What can we learn from Washington’s leadership style and skills? Several things come to mind for me today. Consider the following.
Washington understood the need to address the obvious. When he became the commander of the American Continental Army in 1775, his first General Orders forbade “cursing, swearing and drunkenness.” He insisted that officers would direct their men to attend some form of religious service on a regular basis. I don’t think this was necessarily a Biblical directive. Rather, Washington understood the importance of moral behavior and good habits as being conducive to creating positive environments.
And he was practical in his leadership. For instance, he instructed that latrines be installed for all soldiers to ensure a more sanitary environment. With many of the soldiers being from rural areas and being somewhat unsanitary about their habits, Washington saw the obvious and foresaw the potential impact upon his Army if disease were to break out.
What is the leadership principle? Address the obvious needs first.
Washington understood the need to change when necessary. As a farmer, he amassed much of his early wealth through the growth of tobacco. However, when the price of tobacco dropped in 1766, he quickly adapted and went against the prevailing wisdom and converted much of his acreage to other crops such as corn, buckwheat and other edible crops. And when other farms and plantations did not survive, Mount Vernon continued to prosper.
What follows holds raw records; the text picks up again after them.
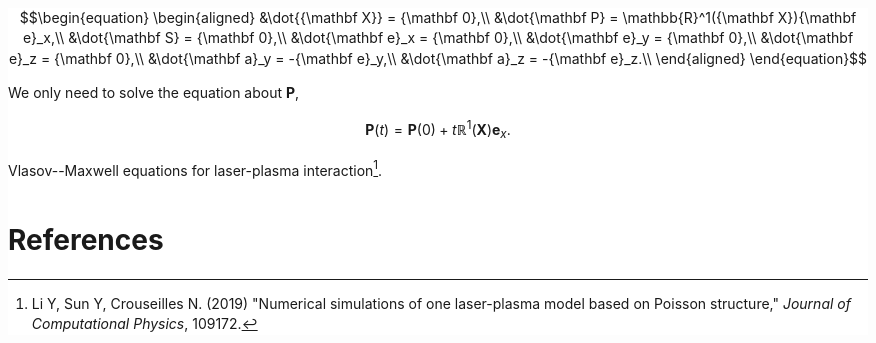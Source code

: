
 ```math
\begin{equation}
\begin{aligned}
&\dot{{\mathbf X}} = {\mathbf 0},\\
&\dot{\mathbf P} = \mathbb{R}^1({\mathbf X}){\mathbf e}_x,\\
&\dot{\mathbf S} = {\mathbf 0},\\
&\dot{\mathbf e}_x = {\mathbf 0},\\
&\dot{\mathbf e}_y = {\mathbf 0},\\
&\dot{\mathbf e}_z = {\mathbf 0},\\
&\dot{\mathbf a}_y = -{\mathbf e}_y,\\
&\dot{\mathbf a}_z = -{\mathbf e}_z.\\
\end{aligned}
\end{equation}
```

We only need to solve the equation about ${\mathbf P}$,

```math
\begin{equation}
{\mathbf P}(t) = {\mathbf P}(0) + t \mathbb{R}^1({\mathbf X}){\mathbf e}_x. 
\end{equation}
```


Vlasov--Maxwell equations for laser-plasma interaction[^6].


# References

[^1]: Marklund M , Morrison P J. (2011) "Gauge-free Hamiltonian structure of the spin Maxwell-Vlasov equations," *Physics Letters A*, 375(24):2362-2365.

[^2]: Kraus M , Kormann K , Morrison P , et al. (2017) "GEMPIC: geometric electromagnetic particle-in-cell methods," *Journal of Plasma Physics*, 83(04):905830401.

[^3]: E. Hairer, C. Lubich, and G.Wanner. (2002) "Geometric Numerical Integration: Structure-Preserving Algorithms for Ordinary Differential Equations" (*Springer*, New York).

[^4]: Crouseilles N , Einkemmer L , Faou E. (2015) "Hamiltonian splitting for the Vlasov-Maxwell equations". *Journal of Computational Physics*, 283:224-240.

[^5]: Huot F, Ghizzo A, Bertrand P, et al. (2003) "Instability of the time splitting scheme for the one-dimensional and relativistic Vlasov--Maxwell system," *Journal of Computational Physics*, 185(2): 512-531.

[^6]: Li Y, Sun Y, Crouseilles N. (2019) "Numerical simulations of one laser-plasma model based on Poisson structure," *Journal of Computational Physics*, 109172.

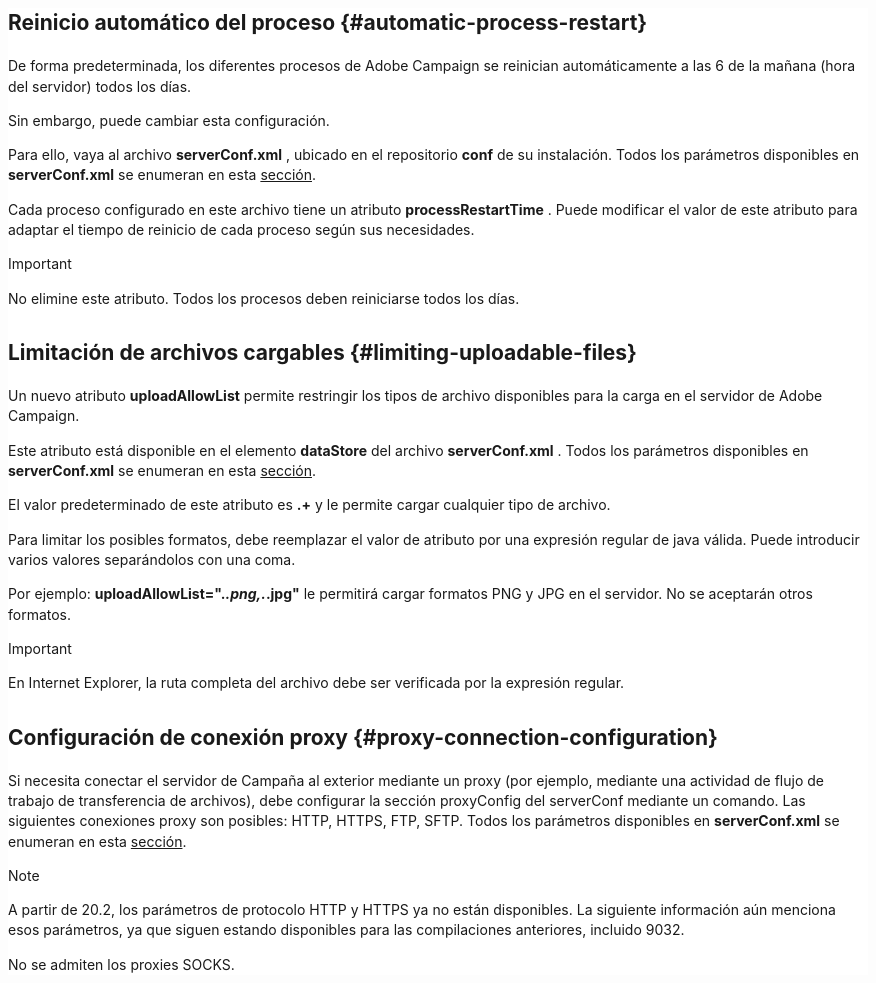 ## Reinicio automático del proceso {#automatic-process-restart}

De forma predeterminada, los diferentes procesos de Adobe Campaign se reinician automáticamente a las 6 de la mañana (hora del servidor) todos los días.

Sin embargo, puede cambiar esta configuración.

Para ello, vaya al archivo **serverConf.xml** , ubicado en el repositorio **conf** de su instalación. Todos los parámetros disponibles en **serverConf.xml** se enumeran en esta [sección](../../installation/using/the-server-configuration-file.md).

Cada proceso configurado en este archivo tiene un atributo **processRestartTime** . Puede modificar el valor de este atributo para adaptar el tiempo de reinicio de cada proceso según sus necesidades.

>[!IMPORTANT]
>
>No elimine este atributo. Todos los procesos deben reiniciarse todos los días.

## Limitación de archivos cargables {#limiting-uploadable-files}

Un nuevo atributo **uploadAllowList** permite restringir los tipos de archivo disponibles para la carga en el servidor de Adobe Campaign.

Este atributo está disponible en el elemento **dataStore** del archivo **serverConf.xml** . Todos los parámetros disponibles en **serverConf.xml** se enumeran en esta [sección](../../installation/using/the-server-configuration-file.md).

El valor predeterminado de este atributo es **.+** y le permite cargar cualquier tipo de archivo.

Para limitar los posibles formatos, debe reemplazar el valor de atributo por una expresión regular de java válida. Puede introducir varios valores separándolos con una coma.

Por ejemplo: **uploadAllowList=&quot;.*.png,.*.jpg&quot;** le permitirá cargar formatos PNG y JPG en el servidor. No se aceptarán otros formatos.

>[!IMPORTANT]
>
>En Internet Explorer, la ruta completa del archivo debe ser verificada por la expresión regular.

## Configuración de conexión proxy {#proxy-connection-configuration}

Si necesita conectar el servidor de Campaña al exterior mediante un proxy (por ejemplo, mediante una actividad de flujo de trabajo de transferencia de archivos), debe configurar la sección proxyConfig del serverConf mediante un comando. Las siguientes conexiones proxy son posibles: HTTP, HTTPS, FTP, SFTP. Todos los parámetros disponibles en **serverConf.xml** se enumeran en esta [sección](../../installation/using/the-server-configuration-file.md).

>[!NOTE]
>
>A partir de 20.2, los parámetros de protocolo HTTP y HTTPS ya no están disponibles. La siguiente información aún menciona esos parámetros, ya que siguen estando disponibles para las compilaciones anteriores, incluido 9032.
>
>No se admiten los proxies SOCKS.
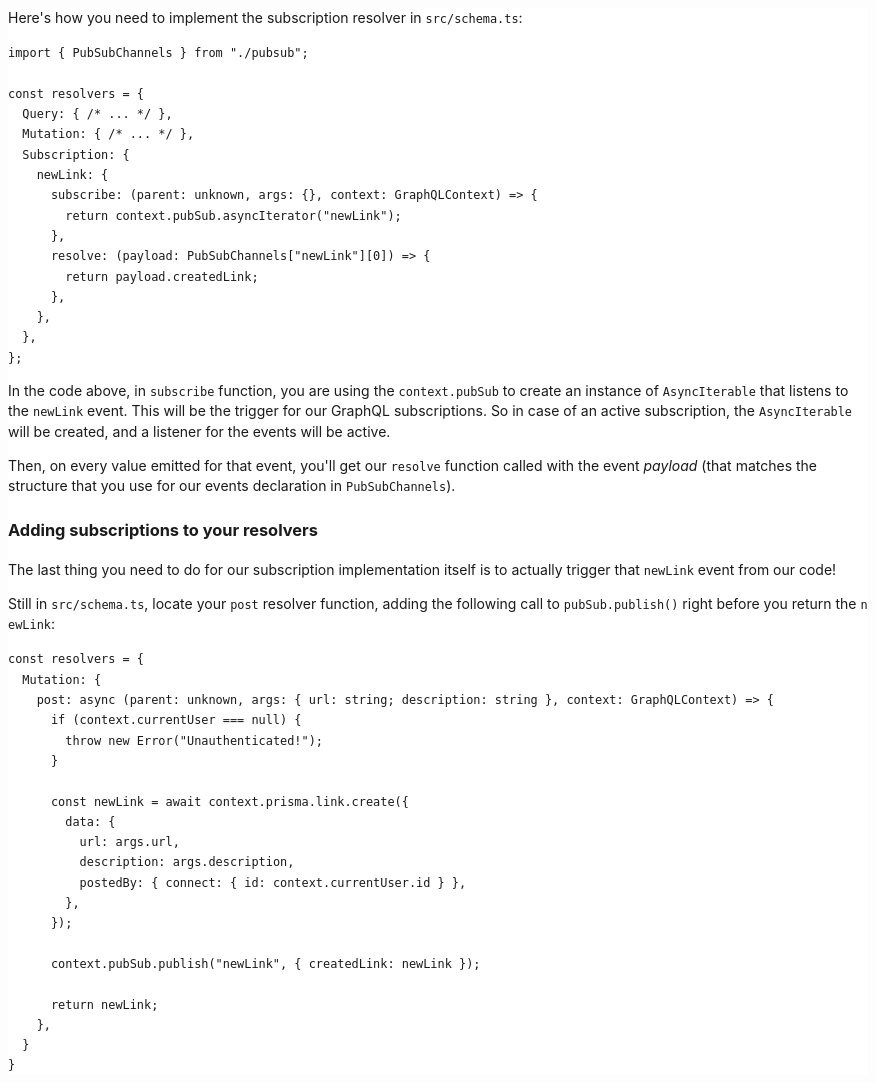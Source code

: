 <Instruction>

Here's how you need to implement the subscription resolver in `src/schema.ts`:

```typescript{1,6-15}(path="hackernews-node-ts/src/schema.ts")
import { PubSubChannels } from "./pubsub";

const resolvers = {
  Query: { /* ... */ },
  Mutation: { /* ... */ }, 
  Subscription: {
    newLink: {
      subscribe: (parent: unknown, args: {}, context: GraphQLContext) => {
        return context.pubSub.asyncIterator("newLink");
      },
      resolve: (payload: PubSubChannels["newLink"][0]) => {
        return payload.createdLink;
      },
    },
  },
};
```

</Instruction>

In the code above, in `subscribe` function, you are using the `context.pubSub` to create an instance of `AsyncIterable` that listens to the `newLink` event. This will be the trigger for our GraphQL subscriptions. So in case of an active subscription, the `AsyncIterable` will be created, and a listener for the events will be active.

Then, on every value emitted for that event, you'll get our `resolve` function called with the event _payload_ (that matches the structure that you use for our events declaration in `PubSubChannels`).

### Adding subscriptions to your resolvers

The last thing you need to do for our subscription implementation itself is to actually trigger that `newLink` event from our code!

<Instruction>

Still in `src/schema.ts`, locate your `post` resolver function, adding the following call to `pubSub.publish()` right before you return the `newLink`:

```typescript{16}(path="hackernews-node-ts/src/schema.ts)
const resolvers = {
  Mutation: {
    post: async (parent: unknown, args: { url: string; description: string }, context: GraphQLContext) => {
      if (context.currentUser === null) {
        throw new Error("Unauthenticated!");
      }

      const newLink = await context.prisma.link.create({
        data: {
          url: args.url,
          description: args.description,
          postedBy: { connect: { id: context.currentUser.id } },
        },
      });

      context.pubSub.publish("newLink", { createdLink: newLink });

      return newLink;
    },
  }
}
```
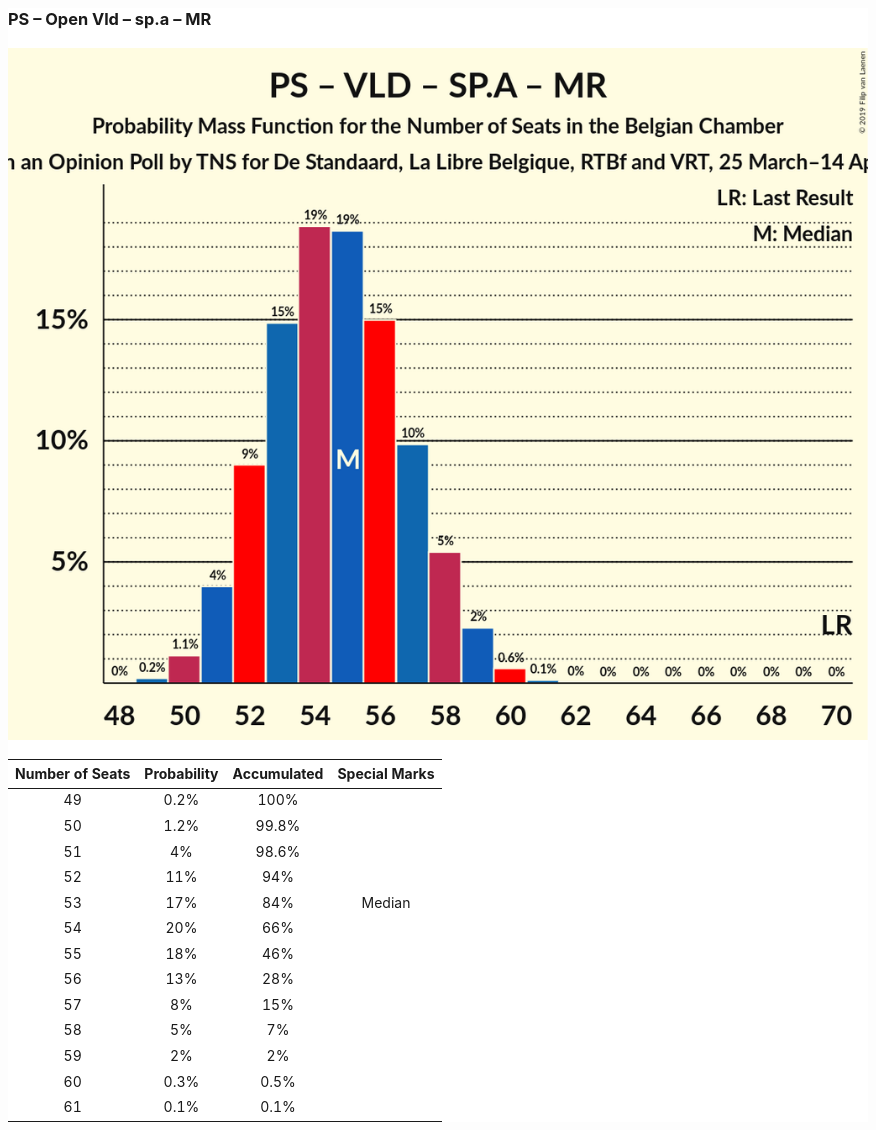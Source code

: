 ### PS – Open Vld – sp.a – MR

![Graph with seats probability mass function not yet produced](2019-04-14-TNS-coalitions-seats-pmf-ps–vld–spa–mr.png "Seats Probability Mass Function")

| Number of Seats | Probability | Accumulated | Special Marks |
|:---------------:|:-----------:|:-----------:|:-------------:|
| 49 | 0.2% | 100% |  |
| 50 | 1.2% | 99.8% |  |
| 51 | 4% | 98.6% |  |
| 52 | 11% | 94% |  |
| 53 | 17% | 84% | Median |
| 54 | 20% | 66% |  |
| 55 | 18% | 46% |  |
| 56 | 13% | 28% |  |
| 57 | 8% | 15% |  |
| 58 | 5% | 7% |  |
| 59 | 2% | 2% |  |
| 60 | 0.3% | 0.5% |  |
| 61 | 0.1% | 0.1% |  |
Was it risky? Yes! But he calculated the risks and the rewards and made the decision to grow the less popular set of crops.
What is the leadership principle? A good leader is willing to be flexible and is willing to try something new if the need arises.
Washington understood the need to plan for contingencies. Smallpox was a killer in Washington’s day. While many simply waited to see if the disease would strike them, Washington took a different approach. When his troops amassed at Valley Forge, Washington ordered the inoculation of the troops as soon as they arrived. One historian has credited him with “the first large-scale, state-sponsored immunization campaign in American history.”
What is the leadership principle? A good leader is proactive and prepared for what may come his way.
Washington understood the importance of respect. In 1775 the British Army attempted to negotiate with Washington regarding a prisoner of war exchange. The British sent a letter addressed to “George Washington, Esq. &c. &c. &c.” The American troops refused to accept the strangely addressed letter. The British sent a young officer to present the same letter to Washington himself and Washington himself rejected it and sent the soldier away. Washington understood that the opposing general’s refusal to address him by his rightful title meant that if his foes would not respect him, they would not respect his cause for freedom and liberty.
What is the leadership principle? A good leader has a healthy amount of self-respect for without it your vendors, suppliers, customers, employees and your up-line management will not respect you and take you seriously.
Washington understood when it was time to go. John Adams succeeded Washington as the second president of the young republic. Washington remained a non-partisan leader. He demonstrated that by not being intimately involved in the selection of Adams as his vice president. And he did not enter the fray in selecting Adams as his successor. In fact, he had the good sense to stay out of the picture and not interfere. When the time came for Washington to go, he returned home to Mount Vernon to enter the next phase of his life. And although he did not live long after leaving the presidency, and although he tried to remain quiet in retirement, he was forced back into the service of his country.
What is the leadership principle? A good leader knows when it is time to step down and let others lead.
Do you see the value in these traits? What traits would you like to work on? How do your leadership skills compare to the Father of our Country?